Liam Thomas Hurley born at 19 weeks + 1 day

My PPROM story, June 14,2015

I found out I was pregnant and August 22,2015 and I found out I was having a little boy!! I was almost halfway thru the pregnancy everything was going perfectly nothing could go wrong I thought.

I went to bed the night of September 15,2015 everything going great and woke up the morning of September 16,2015 to my worst nightmare my water had broke and I was only 17w4d. I went to the doctor and they confirmed my water had broke and they sent me to a High Risk Doctor.

Every appointment I went to they told me there was no fluid and all the horrible things that could happen and ask me if I just wanted to end the pregnancy. But there was no way I was going to give up on my little boy his heart was still beating strong and he was still moving around like crazy if he was meant to go it would happen on its own.

Well he held on strong for 12 days, Even though those were the scariest days of my life I still took that time to cherish every time. I heard his heartbeat and every time I felt him move cause I knew at any time that could be the last time.

That still never prepared me for when I found out I was in labor and I was going to have him and they would not do anything to try to save him cause he was to small I was only 19w1d.

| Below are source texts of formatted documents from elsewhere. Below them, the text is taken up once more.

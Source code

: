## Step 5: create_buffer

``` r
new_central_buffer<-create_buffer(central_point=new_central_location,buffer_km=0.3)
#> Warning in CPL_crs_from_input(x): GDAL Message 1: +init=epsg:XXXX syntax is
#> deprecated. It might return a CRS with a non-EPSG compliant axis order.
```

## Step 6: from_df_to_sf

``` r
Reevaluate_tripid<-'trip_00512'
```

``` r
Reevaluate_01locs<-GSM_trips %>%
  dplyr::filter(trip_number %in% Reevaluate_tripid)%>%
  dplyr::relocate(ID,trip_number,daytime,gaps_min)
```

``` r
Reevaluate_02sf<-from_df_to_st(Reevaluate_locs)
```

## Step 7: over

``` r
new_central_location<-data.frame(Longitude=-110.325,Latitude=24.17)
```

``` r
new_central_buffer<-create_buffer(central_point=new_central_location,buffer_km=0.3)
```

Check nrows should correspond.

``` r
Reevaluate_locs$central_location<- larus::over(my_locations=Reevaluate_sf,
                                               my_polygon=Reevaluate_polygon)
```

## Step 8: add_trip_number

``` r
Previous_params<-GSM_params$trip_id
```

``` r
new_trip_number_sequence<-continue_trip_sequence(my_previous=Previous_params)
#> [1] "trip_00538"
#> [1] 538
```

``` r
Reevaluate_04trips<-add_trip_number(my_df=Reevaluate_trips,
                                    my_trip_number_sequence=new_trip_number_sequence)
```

That was the most horrible day of my life cause I knew the moment he came into this world that I had to say goodbye to him and I wasn't ready.

My son has changed me forever and I will spend the rest of my life missing him but I am still proud to be the mommy of that perfect little angel.

The pain I felt after losing Liam was blinding, there was nothing I could do to save my son.. the one thing every mother is supposed to do is protect her child and my body did not allow me to do that and I was so angry at my body for that. I had to leave out of the hospital with just a box of his things and come home without him.

The pain was crippling and I didn't want to go out into the world, I didn't want to smile or laugh, I shouldn't be allowed I failed my son.

I felt guilty for the fact that life had to go on. I didn't leave my house or my couch for 2 months.. being out in the World hurt too much, seeing babies hurt, anything to do with pregnancy hurt, everything hurt.

Then a few months later I realised I was able to get up and even smile now and then.

I realised that Liam wouldn't want his mama to live that way. The pain is always going to be there and I'm always going to miss him but it's no longer a crippling pain.

Not a day goes by that I don't think about him and feel proud to be the mom of an angel but the pain no longer consumes me I am able to truly be happy and not feel guilty.